5. Breastfeeding makes you feel sexier.
False: Your breasts swell and may increase several sizes after having a baby, so it stands to reason that you’d feel sexier with your curvier, perkier breasts, right? But the truth is, while breastfeeding is great for the health of your baby, it’s probably not going to do much for your sex life. The breastfeeding hormone prolactin inhibits the release of estrogen, the hormone that gives women libido. “Breastfeeding moms can lose interest in sex and experience vaginal dryness. Some breastfeeding moms also describe a feeling of being ‘touched out.’ When you have a baby on the boob all day and you’re pumping breast milk, you might get turned off when your partner wants to touch them.”
6. Sex may hurt at first, but it shouldn’t hurt that badly.
True: Even if you had a normal birth experience, with minimal trauma, you can expect a bit of pain the first time you have sex again. Your vagina will be tender and natural dryness can amplify things. What’s not normal, however, is pain that doesn’t subside with a little lubrication or time. “Scar tissue from a tear or episiotomy can result in painful intercourse Scar tissue results in the ‘pinchy’ sensation that many women feel during intercourse after having a baby. Bottom line: If the pain doesn’t feel normal, give your body a little more time to heal and make an appointment to see your doctor.
7. Your husband may develop the “Oh-no-I’m-married-to-a-mother” syndrome.
True: He’s overjoyed to meet his new baby and is so in love with you, so wait, why is he suddenly shying away from sex? “Some men are raised to believe that mothers are placed in a separate category. You’re a mother now, and while it can be a turn-on for some men, for others it’s not. If you fear that your husband is shying away from sex because he sees you in a different light, talk to him about it. “You have to remind (and show) him that you’re still the same sexy woman that you were before the baby.

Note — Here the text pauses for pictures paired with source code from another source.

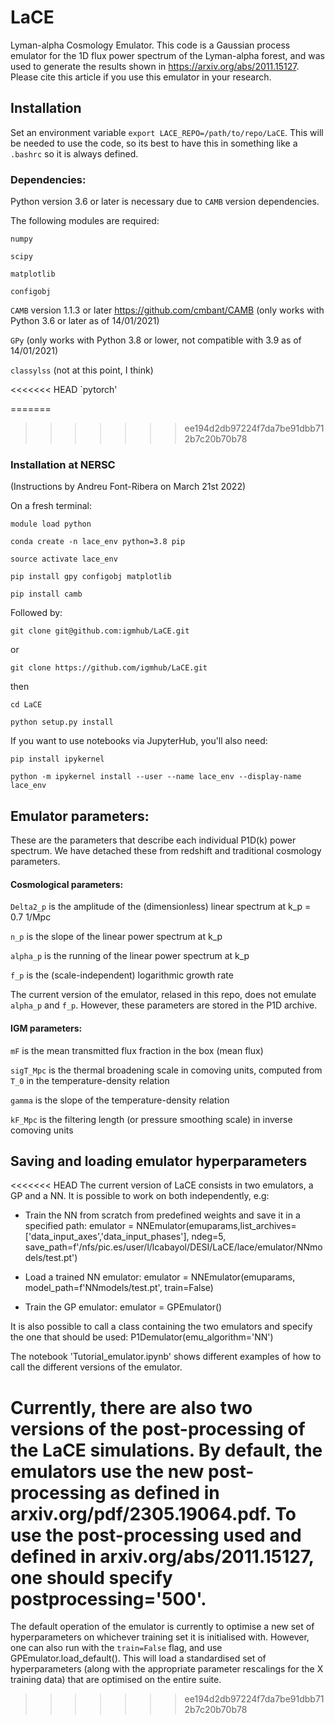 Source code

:# LaCE

Lyman-alpha Cosmology Emulator. This code is a Gaussian process emulator for the 1D flux power spectrum
of the Lyman-alpha forest, and was used to generate the results shown in
https://arxiv.org/abs/2011.15127. Please cite this article if you use this emulator in your research.

## Installation

Set an environment variable `export LACE_REPO=/path/to/repo/LaCE`. This will be needed to use the code, so its best to have this
in something like a `.bashrc` so it is always defined.

### Dependencies:
Python version 3.6 or later is necessary due to `CAMB` version dependencies.

The following modules are required:

`numpy`

`scipy`

`matplotlib`

`configobj`

`CAMB` version 1.1.3 or later https://github.com/cmbant/CAMB (only works with Python 3.6 or later as of 14/01/2021)

`GPy` (only works with Python 3.8 or lower, not compatible with 3.9 as of 14/01/2021)

`classylss` (not at this point, I think)

<<<<<<< HEAD
`pytorch'

=======
>>>>>>> ee194d2db97224f7da7be91dbb712b7c20b70b78
### Installation at NERSC

(Instructions by Andreu Font-Ribera on March 21st 2022)

On a fresh terminal:

`module load python`

`conda create -n lace_env python=3.8 pip`

`source activate lace_env`

`pip install gpy configobj matplotlib`

`pip install camb`

Followed by:

`git clone git@github.com:igmhub/LaCE.git`

or

`git clone https://github.com/igmhub/LaCE.git`

then 

`cd LaCE`

`python setup.py install`

If you want to use notebooks via JupyterHub, you'll also need:

`pip install ipykernel`

`python -m ipykernel install --user --name lace_env --display-name lace_env`


## Emulator parameters:

These are the parameters that describe each individual P1D(k) power spectrum. We have detached these from redshift and traditional cosmology parameters.

#### Cosmological parameters:

`Delta2_p` is the amplitude of the (dimensionless) linear spectrum at k_p = 0.7 1/Mpc

`n_p` is the slope of the linear power spectrum at k_p

`alpha_p` is the running of the linear power spectrum at k_p

`f_p` is the (scale-independent) logarithmic growth rate

The current version of the emulator, relased in this repo, does not emulate `alpha_p` and `f_p`. However, these parameters are stored in the P1D archive.

#### IGM parameters:

`mF` is the mean transmitted flux fraction in the box (mean flux)

`sigT_Mpc` is the thermal broadening scale in comoving units, computed from `T_0` in the temperature-density relation

`gamma` is the slope of the temperature-density relation

`kF_Mpc` is the filtering length (or pressure smoothing scale) in inverse comoving units


## Saving and loading emulator hyperparameters

<<<<<<< HEAD
The current version of LaCE consists in two emulators, a GP and a NN. It is possible to work on both independently, e.g:

- Train the NN from scratch from predefined weights and save it in a specified path: 
emulator = NNEmulator(emuparams,list_archives=['data_input_axes','data_input_phases'], ndeg=5, save_path=f'/nfs/pic.es/user/l/lcabayol/DESI/LaCE/lace/emulator/NNmodels/test.pt')

- Load a trained NN emulator:
emulator = NNEmulator(emuparams, model_path=f'NNmodels/test.pt', train=False)

- Train the GP emulator:
emulator = GPEmulator()

It is also possible to call a class containing the two emulators and specify the one that should be used: 
P1Demulator(emu_algorithm='NN')

The notebook 'Tutorial_emulator.ipynb' shows different examples of how to call the different versions of the emulator. 

Currently, there are also two versions of the post-processing of the LaCE simulations. By default, the emulators use the new post-processing as defined in arxiv.org/pdf/2305.19064.pdf.
To use the post-processing used and defined in arxiv.org/abs/2011.15127, one should specify postprocessing='500'.
=======
The default operation of the emulator is currently to optimise a new set of hyperparameters on whichever training set it is initialised with. However, one can also run with the `train=False` flag, and use GPEmulator.load_default(). This will load a standardised set of hyperparameters (along with the appropriate parameter rescalings for the X training data) that are optimised on the entire suite.
>>>>>>> ee194d2db97224f7da7be91dbb712b7c20b70b78

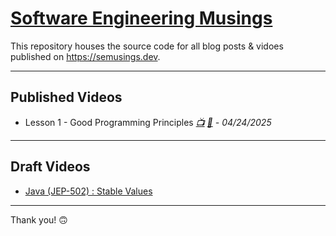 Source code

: # [Software Engineering Musings](https://semusings.dev/)

This repository houses the source code for all blog posts & vidoes published on <https://semusings.dev>.

---

## Published Videos
- Lesson 1 - Good Programming Principles _[📺](https://youtube.com/@semusings) [📄](slides/good-programming-principles/) - 04/24/2025_

---

## Draft Videos
- [Java (JEP-502) : Stable Values](slides/java-jep-502-stable-values/)

---

Thank you! 🙃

You may be someone’s mother now, but you’re still his lover.”
8. If you need lubricant, something is wrong with you.
False: Every woman has heard the “frigid” rumors—that vaginal dryness means you’re closed up, disinterested in lovemaking and not sexy. Wrong! “You may be very turned on, but still very dry.” There is nothing wrong. The postpartum period is a very dry period due to hormonal changes.” The remedy? Lots of lubrication. “This is a good time to experiment and find your favorite lube.”